[[ Information provided open ]]

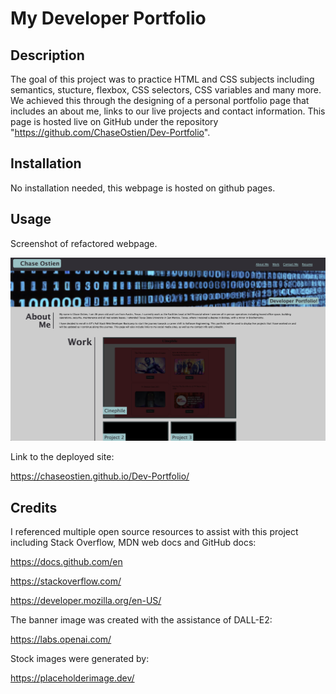 # My Developer Portfolio

## Description

The goal of this project was to practice HTML and CSS subjects including semantics, stucture, flexbox, CSS selectors, CSS variables and many more. We achieved this through the designing of a personal portfolio page that includes an about me, links to our live projects and contact information. This page is hosted live on GitHub under the repository "https://github.com/ChaseOstien/Dev-Portfolio".

## Installation

No installation needed, this webpage is hosted on github pages. 

## Usage

Screenshot of refactored webpage. 

![Screenshot of refactored webpage.](./assets/images/ScreenshotUpdate.png)

Link to the deployed site:

https://chaseostien.github.io/Dev-Portfolio/

## Credits

I referenced multiple open source resources to assist with this project including Stack Overflow, MDN web docs and GitHub docs:

https://docs.github.com/en

https://stackoverflow.com/

https://developer.mozilla.org/en-US/

The banner image was created with the assistance of DALL-E2:

https://labs.openai.com/

Stock images were generated by:

https://placeholderimage.dev/

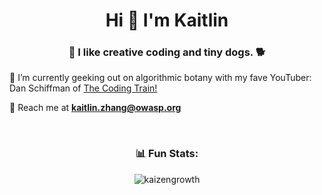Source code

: <h1 align="center">Hi 👋 I'm Kaitlin</h1>
<h3 align="center">🎨 I like creative coding and tiny dogs. 🐕</h3>

🌱 I’m currently geeking out on algorithmic botany with my fave YouTuber: Dan Schiffman of [The Coding Train!](https://www.youtube.com/watch?v=70MQ-FugwbI&list=PLRqwX-V7Uu6ZV4yEcW3uDwOgGXKUUsPOM)

💬 Reach me at **kaitlin.zhang@owasp.org**

<br/>

<h3 align="center">📊 Fun Stats:</h3>

<p align="center"><img align="center" src="https://github-readme-streak-stats.herokuapp.com/?user=kaizengrowth&" alt="kaizengrowth" /></p>
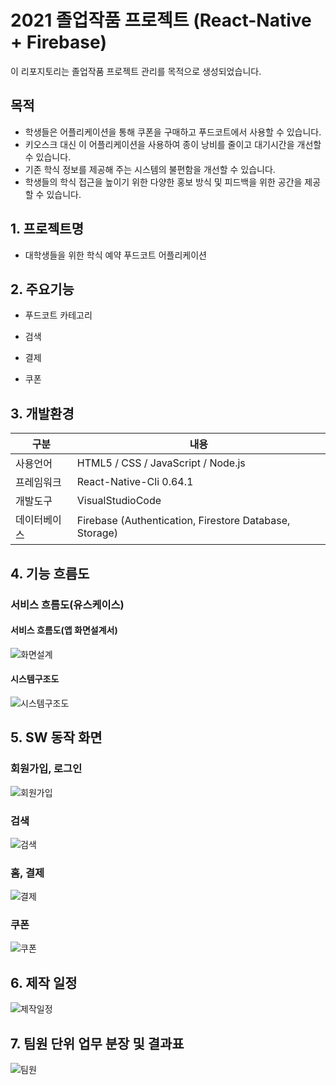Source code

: # 2021 졸업작품 프로젝트 (React-Native + Firebase)

이 리포지토리는 졸업작품 프로젝트 관리를 목적으로 생성되었습니다.

## 목적
* 학생들은 어플리케이션을 통해 쿠폰을 구매하고 푸드코트에서 사용할 수 있습니다.
* 키오스크 대신 이 어플리케이션을 사용하여 종이 낭비를 줄이고 대기시간을 개선할 수 있습니다.
* 기존 학식 정보를 제공해 주는 시스템의 불편함을 개선할 수 있습니다.
* 학생들의 학식 접근을 높이기 위한 다양한 홍보 방식 및 피드백을 위한 공간을 제공할 수 있습니다.

## 1. 프로젝트명
* 대학생들을 위한 학식 예약 푸드코트 어플리케이션

## 2. 주요기능
* 푸드코트 카테고리

* 검색
  
* 결제

* 쿠폰

## 3. 개발환경
|구분|내용|
|------|---|
|사용언어|HTML5 / CSS / JavaScript / Node.js|
|프레임워크|React-Native-Cli 0.64.1|
|개발도구|VisualStudioCode|
|데이터베이스|Firebase (Authentication, Firestore Database, Storage)|


## 4. 기능 흐름도
### 서비스 흐름도(유스케이스)
#### 서비스 흐름도(앱 화면설계서)
![화면설계](https://github.com/LEE-Hye/FoodCourt/assets/91482127/2647d66a-7142-4f83-bc31-291d1fb793c9)
#### 시스템구조도
![시스템구조도](https://github.com/LEE-Hye/FoodCourt/assets/91482127/f0511b92-bd72-4bb1-b532-383063fc9429)


## 5. SW 동작 화면

### 회원가입, 로그인
![회원가입](https://github.com/LEE-Hye/FoodCourt/assets/91482127/4766ee3f-8b55-49b8-86f9-288138a01bc4)

### 검색
![검색](https://github.com/LEE-Hye/FoodCourt/assets/91482127/9d2ef363-a62b-4a73-9c11-b9e7cf23f8a0)

### 홈, 결제
![결제](https://github.com/LEE-Hye/FoodCourt/assets/91482127/cd64b887-50c9-428f-8983-801a76329483)

### 쿠폰
![쿠폰](https://github.com/LEE-Hye/FoodCourt/assets/91482127/abe145c4-8c37-4485-83fc-8f66b8e5b592)


## 6. 제작 일정
![제작일정](https://github.com/LEE-Hye/FoodCourt/assets/91482127/398b0368-8724-42df-9590-7b910bd9ddf8)


## 7. 팀원 단위 업무 분장 및 결과표
![팀원](https://github.com/LEE-Hye/FoodCourt/assets/91482127/b06df373-75f0-420f-9af9-6266a4faec5e)


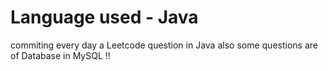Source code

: # Language used - Java
 commiting every day a Leetcode question in Java also some questions are of Database in MySQL !!
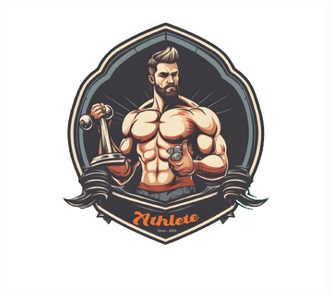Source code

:   <img src="https://github.com/uncleadil/week-three-work/blob/main/src/business_gym_logo-removebg-preview.png?raw=true" alt="альтернативный текст">
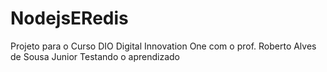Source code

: # NodejsERedis
Projeto para o Curso DIO Digital Innovation One com o prof. Roberto Alves de Sousa Junior 
Testando o aprendizado
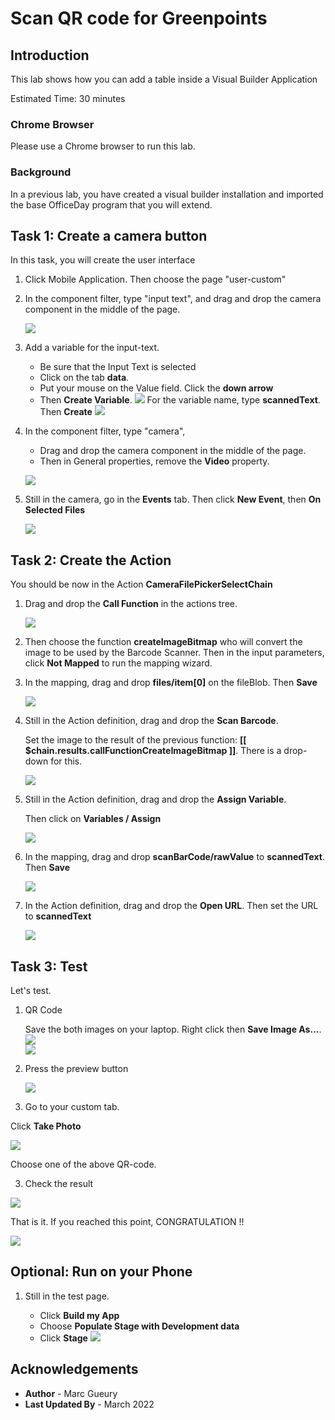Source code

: # Scan QR code for Greenpoints

## Introduction

This lab shows how you can add a table inside a Visual Builder Application

Estimated Time:  30 minutes

### Chrome Browser

Please use a Chrome browser to run this lab.

### Background

In a previous lab, you have created a visual builder installation and imported the base OfficeDay program that you will extend.

## Task 1: Create a camera button

In this task, you will create the user interface

1. Click Mobile Application. Then choose the page "user-custom"
2. In the component filter, type "input text", and drag and drop the camera component in the middle of the page. 

    ![](./images/qr-code-input-text2.png)

3. Add a variable for the input-text. 
    - Be sure that the Input Text is selected
    - Click on the tab **data**.
    - Put your mouse on the Value field. Click the **down arrow** 
    - Then **Create Variable**.
    ![](./images/qr-code-input-text-create-variable1.png) 
     For the variable name, type **scannedText**. Then **Create**
    ![](./images/qr-code-input-text-create-variable2.png)    

4.  In the component filter, type "camera", 
    - Drag and drop the camera component in the middle of the page.
    - Then in General properties, remove the **Video** property. 

    ![](./images/qr-code-camera2.png)

5. Still in the camera, go in the **Events** tab. Then click **New Event**, then **On Selected Files**
   
    ![](./images/qr-code-camera-create-action.png)


## Task 2: Create the Action

You should be now in the Action  **CameraFilePickerSelectChain**

1.  Drag and drop the **Call Function** in the actions tree.

    ![](./images/qr-code-action-call-js.png)

2.  Then choose the function **createImageBitmap** who will convert the image to be used by the Barcode Scanner. Then in the input parameters, click **Not Mapped** to run the mapping wizard.

3.  In the mapping, drag and drop **files/item[0]** on the fileBlob. Then **Save**

    ![](./images/qr-code-action-call-js-map.png)

4.  Still in the Action definition, drag and drop the **Scan Barcode**.

    Set the image to the result of the previous function: **[[ $chain.results.callFunctionCreateImageBitmap ]]**. There is a drop-down for this.

    ![](./images/qr-code-action-scanbarcode.png)

5. Still in the Action definition, drag and drop the **Assign Variable**.

   Then click on **Variables / Assign** 

   ![](./images/qr-code-action-assign-variables.png)

6. In the mapping, drag and drop **scanBarCode/rawValue** to **scannedText**. Then **Save**

   ![](./images/qr-code-action-assign-variables-map.png)

7. In the Action definition, drag and drop the **Open URL**.
   Then set the URL to **scannedText** 

   ![](./images/qr-code-action-assign-open-url.png)

## Task 3: Test

Let's test.

1. QR Code

   Save the both images on your laptop. Right click then **Save Image As...**.
   ![](./images/success-qrcode.png)  
   ![](./images/coffee-qrcode.png)  

2.  Press the preview button

    ![](../friend-table/images/friend-start.png)

3.  Go to your custom tab.

Click **Take Photo**

![](./images/qr-code-preview.png)  

Choose one of the above QR-code.

3. Check the result

![](./images/qr-code-test-done.png)  

That is it. If you reached this point, CONGRATULATION !!

![](./images/friend-preview-done.png)  

## Optional: Run on your Phone 

1. Still in the test page.

   - Click **Build my App**
   - Choose **Populate Stage with Development data**
   - Click **Stage**
   ![](./images/qr-build-app1.png)  

## Acknowledgements

* **Author** - Marc Gueury
* **Last Updated By** - March 2022
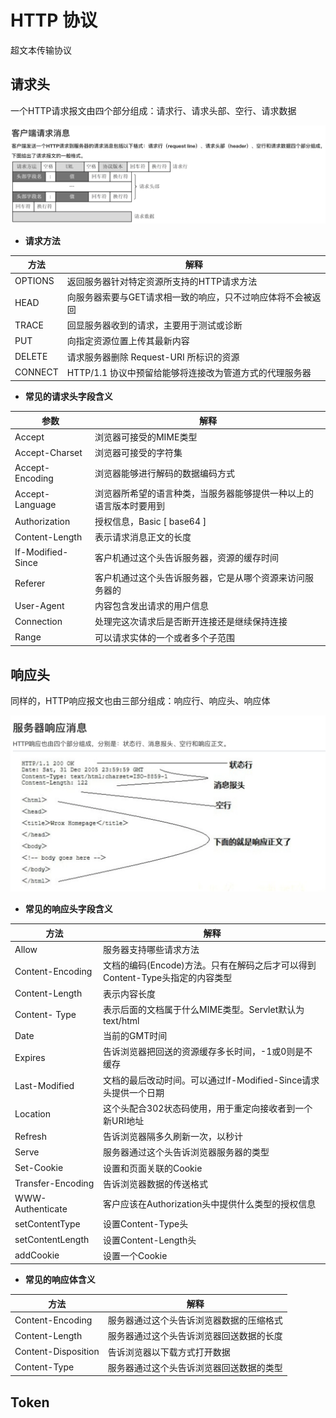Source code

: # HTTP 协议

超文本传输协议

## 请求头

一个HTTP请求报文由四个部分组成：请求行、请求头部、空行、请求数据

![request](../Web/imgs/request.png)

* **请求方法**

| 方法    | 解释                                                        |
| ------- | ----------------------------------------------------------- |
| OPTIONS | 返回服务器针对特定资源所支持的HTTP请求方法                  |
| HEAD    | 向服务器索要与GET请求相一致的响应，只不过响应体将不会被返回 |
| TRACE   | 回显服务器收到的请求，主要用于测试或诊断                    |
| PUT     | 向指定资源位置上传其最新内容                                |
| DELETE  | 请求服务器删除 Request-URI 所标识的资源                     |
| CONNECT | HTTP/1.1 协议中预留给能够将连接改为管道方式的代理服务器     |

- **常见的请求头字段含义**

| 参数              | 解释                                                         |
| ----------------- | ------------------------------------------------------------ |
| Accept            | 浏览器可接受的MIME类型                                       |
| Accept-Charset    | 浏览器可接受的字符集                                         |
| Accept-Encoding   | 浏览器能够进行解码的数据编码方式                             |
| Accept-Language   | 浏览器所希望的语言种类，当服务器能够提供一种以上的语言版本时要用到 |
| Authorization     | 授权信息，Basic [ base64 ]                                   |
| Content-Length    | 表示请求消息正文的长度                                       |
| If-Modified-Since | 客户机通过这个头告诉服务器，资源的缓存时间                   |
| Referer           | 客户机通过这个头告诉服务器，它是从哪个资源来访问服务器的     |
| User-Agent        | 内容包含发出请求的用户信息                                   |
| Connection        | 处理完这次请求后是否断开连接还是继续保持连接                 |
| Range             | 可以请求实体的一个或者多个子范围                             |

## 响应头

同样的，HTTP响应报文也由三部分组成：响应行、响应头、响应体

![response](../Web/imgs/response.png)

- **常见的响应头字段含义**

| 方法              | 解释                                                         |
| ----------------- | ------------------------------------------------------------ |
| Allow             | 服务器支持哪些请求方法                                       |
| Content-Encoding  | 文档的编码(Encode)方法。只有在解码之后才可以得到Content-Type头指定的内容类型 |
| Content-Length    | 表示内容长度                                                 |
| Content- Type     | 表示后面的文档属于什么MIME类型。Servlet默认为text/html       |
| Date              | 当前的GMT时间                                                |
| Expires           | 告诉浏览器把回送的资源缓存多长时间，-1或0则是不缓存          |
| Last-Modified     | 文档的最后改动时间。可以通过If-Modified-Since请求头提供一个日期 |
| Location          | 这个头配合302状态码使用，用于重定向接收者到一个新URI地址     |
| Refresh           | 告诉浏览器隔多久刷新一次，以秒计                             |
| Serve             | 服务器通过这个头告诉浏览器服务器的类型                       |
| Set-Cookie        | 设置和页面关联的Cookie                                       |
| Transfer-Encoding | 告诉浏览器数据的传送格式                                     |
| WWW-Authenticate  | 客户应该在Authorization头中提供什么类型的授权信息            |
| setContentType    | 设置Content-Type头                                           |
| setContentLength  | 设置Content-Length头                                         |
| addCookie         | 设置一个Cookie                                               |

* **常见的响应体含义**

| 方法                | 解释                                     |
| ------------------- | ---------------------------------------- |
| Content-Encoding    | 服务器通过这个头告诉浏览器数据的压缩格式 |
| Content-Length      | 服务器通过这个头告诉浏览器回送数据的长度 |
| Content-Disposition | 告诉浏览器以下载方式打开数据             |
| Content-Type        | 服务器通过这个头告诉浏览器回送数据的类型 |

## Token

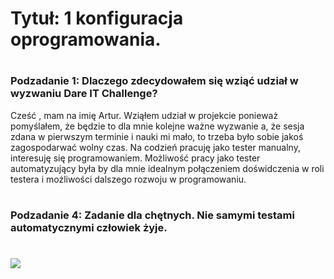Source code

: # <h1> Tytuł: 1 konfiguracja oprogramowania.
# <h3> Podzadanie 1: Dlaczego zdecydowałem się wziąć udział w wyzwaniu Dare IT Challenge?
Cześć , mam na imię Artur. Wziąłem udział w projekcie ponieważ pomyślałem, że będzie to dla mnie kolejne ważne wyzwanie
a, że sesja zdana w pierwszym terminie i nauki mi mało, to trzeba było sobie jakoś zagospodarwać wolny czas. 
Na codzień pracuję jako tester manualny, interesuję się programowaniem. Możliwość pracy jako tester automatyzujący była 
by dla mnie idealnym połączeniem doświdczenia w roli testera i możliwości dalszego rozwoju w programowaniu. 

# <h3> Podzadanie 4:  Zadanie dla chętnych. Nie samymi testami automatycznymi człowiek żyje.
# <img src="test">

[[ Information provided closed ]]

## Problem
Filter the entries above down to the lines that hold the word "webpage", and copy those lines.

## Exercise response
No installation needed, this webpage is hosted on github pages. 
Screenshot of refactored webpage. 
![Screenshot of refactored webpage.](./assets/images/ScreenshotUpdate.png)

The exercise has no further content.